Senin, 01 Agustus 2011

Mengajarkan Kebiasaan Puasa Kepada Keponakan

Saya memiliki 4 keponakan yang kebetulan semuanya perempuan. Kedua ponakan saya yang paling tua sudah belajar pembiasaan puasa sejak usia 6 tahun. Sejak 3 tahun yang lalu saya juga berkewajiban mengajarkan dan menggawasi keponakan saya saat belajar pembiasaan puasa.
Keponakan saya yang pertama kelas TK B waktu dia kami biasakan puasa. Tentu ini menjadi tantangan bagi kami sekeluarga karena 3 minggu, ponakan saya aktif bersekolah bersama teman-teman kelasnya yang belum belajar pembiasaan puasa. Puasa yang kami ajarkan tentu saja puasa setengah hari atau puasa Dzuhur.
Membangunkan ponakan saya untuk sahur merupakan tantanggan yang tersendiri. Banyak pagi dia cemberut dan marah kepada kami. Atau dia terbangun tapi kemudian tidur diatas sofa. Dalam keadaan tertidur kami tidak akan memaksanya untuk puasa atau dia boleh puasa jika pagi sebelum sekolah sarapan dahulu sebagai ganti sahur. Problema sudah bangun masih terjadi sampai hari ini, dua tahun setelah dia pertama kali belajar puasa.

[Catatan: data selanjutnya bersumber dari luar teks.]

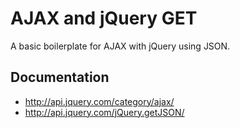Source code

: # AJAX and jQuery GET
A basic boilerplate for AJAX with jQuery using JSON.

## Documentation
* http://api.jquery.com/category/ajax/
* http://api.jquery.com/jQuery.getJSON/
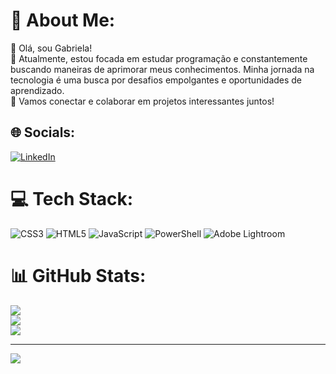 # 💫 About Me:
👋 Olá, sou Gabriela!<br>🌱 Atualmente, estou focada em estudar programação e constantemente buscando maneiras de aprimorar meus conhecimentos. Minha jornada na tecnologia é uma busca por desafios empolgantes e oportunidades de aprendizado.<br>🔗 Vamos conectar e colaborar em projetos interessantes juntos!


## 🌐 Socials:
[![LinkedIn](https://img.shields.io/badge/LinkedIn-%230077B5.svg?logo=linkedin&logoColor=white)](https://linkedin.com/in/https://www.linkedin.com/in/atyla-gabriela-da-silva/) 

# 💻 Tech Stack:
![CSS3](https://img.shields.io/badge/css3-%231572B6.svg?style=for-the-badge&logo=css3&logoColor=white) ![HTML5](https://img.shields.io/badge/html5-%23E34F26.svg?style=for-the-badge&logo=html5&logoColor=white) ![JavaScript](https://img.shields.io/badge/javascript-%23323330.svg?style=for-the-badge&logo=javascript&logoColor=%23F7DF1E) ![PowerShell](https://img.shields.io/badge/PowerShell-%235391FE.svg?style=for-the-badge&logo=powershell&logoColor=white) ![Adobe Lightroom](https://img.shields.io/badge/Adobe%20Lightroom-31A8FF.svg?style=for-the-badge&logo=Adobe%20Lightroom&logoColor=white)
# 📊 GitHub Stats:
![](https://github-readme-stats.vercel.app/api?username=gabipalgunss&theme=dark&hide_border=false&include_all_commits=false&count_private=false)<br/>
![](https://github-readme-streak-stats.herokuapp.com/?user=gabipalgunss&theme=dark&hide_border=false)<br/>
![](https://github-readme-stats.vercel.app/api/top-langs/?username=gabipalgunss&theme=dark&hide_border=false&include_all_commits=false&count_private=false&layout=compact)

---
[![](https://visitcount.itsvg.in/api?id=gabipalgunss&icon=0&color=0)](https://visitcount.itsvg.in)

<!-- Proudly created with GPRM ( https://gprm.itsvg.in ) -->

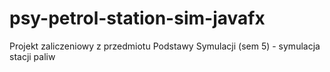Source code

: # psy-petrol-station-sim-javafx
Projekt zaliczeniowy z przedmiotu Podstawy Symulacji (sem 5) - symulacja stacji paliw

Namun yang membuat saya menjadi turut terlibat dalam proses ini adalah tujuan pembelajaran saya terhadap puasa. Saya selalu menyebutnya belajar pembiasaan puasa, karrena tujuan saya pribadi adalah mengajarkan puasa agar menjadi pola hidup bagi keponakan-keponakan saya. Sama seperti waktu ayahnya mengajarkan pembiasaan sholat. Uniknya, puasa adalah praktik religi yang dilakukan oleh semua agama. Saya juga tidak lupa memasukkan filosofi puasa ketika ponakan saya hampir menyerah atau setelah berbuka.

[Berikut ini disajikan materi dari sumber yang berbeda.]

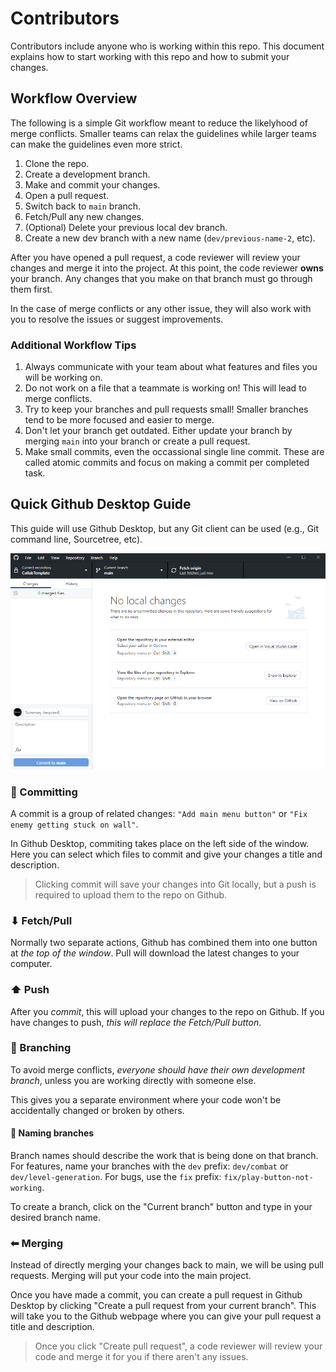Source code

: # Contributors

Contributors include anyone who is working within this repo. This
document explains how to start working with this repo and how to
submit your changes.

## Workflow Overview

The following is a simple Git workflow meant to reduce the likelyhood
of merge conflicts. Smaller teams can relax the guidelines while
larger teams can make the guidelines even more strict.

1. Clone the repo.
2. Create a development branch.
3. Make and commit your changes.
4. Open a pull request.
5. Switch back to `main` branch.
6. Fetch/Pull any new changes.
7. (Optional) Delete your previous local dev branch.
8. Create a new dev branch with a new name (`dev/previous-name-2`, etc).

After you have opened a pull request, a code reviewer will review your
changes and merge it into the project. At this point, the code
reviewer **owns** your branch. Any changes that you make on that
branch must go through them first.

In the case of merge conflicts or any other issue, they will also work
with you to resolve the issues or suggest improvements.

### Additional Workflow Tips

1. Always communicate with your team about what features and files you will be working on.
2. Do not work on a file that a teammate is working on! This will lead to merge conflicts.
3. Try to keep your branches and pull requests small! Smaller branches tend to be more focused and easier to merge.
4. Don't let your branch get outdated. Either update your branch by merging `main` into your branch or create a pull request.
5. Make small commits, even the occassional single line commit. These are called atomic commits and focus on making a commit per completed task.

## Quick Github Desktop Guide

This guide will use Github Desktop, but any Git client can be used (e.g., Git command line, Sourcetree, etc).

![Image of Github Desktop interface](/docs/collab-template/images/github-desktop.png)

### 💾 Committing
A commit is a group of related changes: `"Add main menu button"` or `"Fix enemy getting stuck on wall"`.

In Github Desktop, commiting takes place on the left side of the window.
Here you can select which files to commit and give your changes a title and description.

> Clicking commit will save your changes into Git locally, but a push is required to upload them to the repo on Github.

### ⬇ Fetch/Pull
Normally two separate actions, Github has combined them into one button at *the top of the window*. Pull will download the latest changes to your computer.

### ⬆ Push
After you *commit*, this will upload your changes to the repo on Github. If you have changes to push, *this will replace the Fetch/Pull button*.

### 🌲 Branching
To avoid merge conflicts, *everyone should have their own development
branch*, unless you are working directly with someone else.

This gives you a separate environment where your code won't be
accidentally changed or broken by others.

#### 🌿 Naming branches

Branch names should describe the work that is being done on that branch.
For features, name your branches with the `dev` prefix: `dev/combat` or `dev/level-generation`.
For bugs, use the `fix` prefix: `fix/play-button-not-working`.

To create a branch, click on the "Current branch" button and type in your desired branch name.

### ⬅ Merging
Instead of directly merging your changes back to main, we will be using pull requests. Merging will put your code into the main project.

Once you have made a commit, you can create a pull request in Github Desktop by clicking "Create a pull request from your current branch".
This will take you to the Github webpage where you can give your pull request a title and description.

> Once you click "Create pull request", a code reviewer will review your code and merge it for you if there aren't any issues.
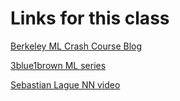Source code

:# Links for this class

[Berkeley ML Crash Course Blog](https://mlberkeley.substack.com/p/part-1 )

[3blue1brown ML series](https://youtu.be/aircAruvnKk?si=lGhGIqytdUvwAmpl)

[Sebastian Lague NN video](https://youtu.be/hfMk-kjRv4c?si=IMJuZjVSS23tcB9a)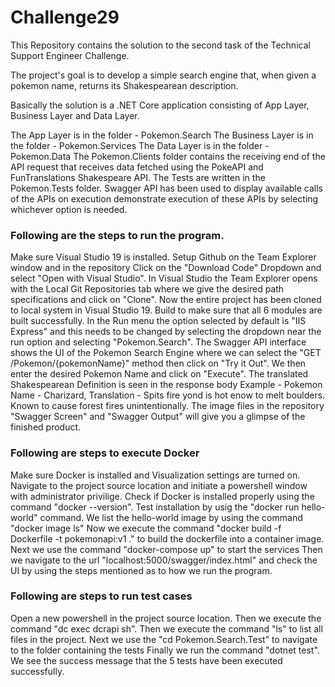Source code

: # Challenge29

This Repository contains the solution to the second task of the Technical Support Engineer Challenge.

The project's goal is to develop a simple search engine that, when given a pokemon name, returns its Shakespearean description.

Basically the solution is a .NET Core application consisting of App Layer, Business Layer and Data Layer.

The App Layer is in the folder - Pokemon.Search
The Business Layer is in the folder - Pokemon.Services
The Data Layer is in the folder - Pokemon.Data
The Pokemon.Clients folder contains the receiving end of the API request that receives data fetched using the PokeAPI and FunTranslations Shakespeare API.
The Tests are written in the Pokemon.Tests folder.
Swagger API has been used to display available calls of the APIs on execution demonstrate execution of these APIs by selecting whichever option is needed.


### Following are the steps to run the program.

Make sure Visual Studio 19 is installed.
Setup Github on the Team Explorer window and in the repository Click on the "Download Code" Dropdown and select "Open with Visual Studio".
In Visual Studio the Team Explorer opens with the Local Git Repositories tab where we give the desired path specifications and click on "Clone".
Now the entire project has been cloned to local system in Visual Studio 19.
Build to make sure that all 6 modules are built successfully.
In the Run menu the option selected by default is "IIS Express" and this needs to be changed by selecting the dropdown near the run option and selecting "Pokemon.Search".
The Swagger API interface shows the UI of the Pokemon Search Engine where we can select the "GET  /Pokemon/{pokemonName}" method then click on "Try it Out".
We then enter the desired Pokemon Name and click on "Execute".
The translated Shakespearean Definition is seen in the response body 
Example - Pokemon Name - Charizard, Translation - Spits fire yond is hot enow to melt boulders. Known to cause forest fires unintentionally.
The image files in the repository "Swagger Screen" and "Swagger Output" will give you a glimpse of the finished product.


### Following are steps to execute Docker

Make sure Docker is installed and Visualization settings are turned on.
Navigate to the project source location and initiate a powershell window with administrator privilige.
Check if Docker is installed properly using the command "docker --version".
Test installation by usig the "docker run hello-world" command.
We list the hello-world image by using the command "docker image ls"
Now we execute the command "docker build -f Dockerfile -t pokemonapi:v1 ." to build the dockerfile into a container image.
Next we use the command "docker-compose up" to start the services
Then we navigate to the url "localhost:5000/swagger/index.html" and check the UI by using the steps mentioned as to how we run the program.


### Following are steps to run test cases

Open a new powershell in the project source location.
Then we execute the command "dc exec dcrapi sh".
Then we execute the command "ls" to list all files in the project.
Next we use the "cd Pokemon.Search.Test" to navigate to the folder containing the tests
Finally we run the command "dotnet test".
We see the success message that the 5 tests have been executed successfully.
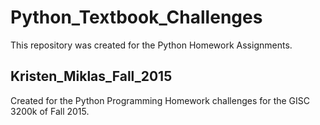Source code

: # Python_Textbook_Challenges
This repository was created for the Python Homework Assignments.
## Kristen_Miklas_Fall_2015
Created for the Python Programming Homework challenges for the GISC 3200k of Fall 2015.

Hal sederhana yang bisa saya ajarkan adalah bahwa puasa itu
mengingaatkan kita pada kelaparan, ada orang diluar sana yang tidak punya makanan dan kita harus merasa berbagi. Atau beberapa nasihat seperti kalau dia puasa, maka dia akan belajar bersabar dan tidak rakus.
Seiring bertambahnya umur nanti, saya akan memasukkan nilai-nilai yang lebih spiritual dan juga menghubungkan pada problematika dunia kami yang lebih dinamis.
Saat ini, kami sedang memulai mengajarkan puasa kepada ponakan saya nomer dua. Beda personal, beda tantangan. Ponakan saya yang kedua sulit makan dan lebih emosional. Jumlah hari waktu dia tidak puasa lebih banyak daripada jumlah kakaknya dua tahun lalu.
Namun saya tidak mengganggapnya sebagai turunnya capaian. Dengan ponakan kedua, saya banyak membacakan cerita untuk menyentuh emosinya dengan analogi fabel atau cerita nabi. Saya tetap berpegang teguh pada satu acuan bahwa saya tidak mengajarkan puasa tapi mengajarkan pebiassaan puasa. Capaian kami adalah mengajarkan disiplin hingga terbentuk komitmen diri dengan cinta agar kesadaran berpuasa dimiliki secara pribadi.
Saya masih menunggu 2 tahun lagi untuk bersiap mengajarkan 2 ponakan saya yang lain yang saat ini berusia 2 tahun.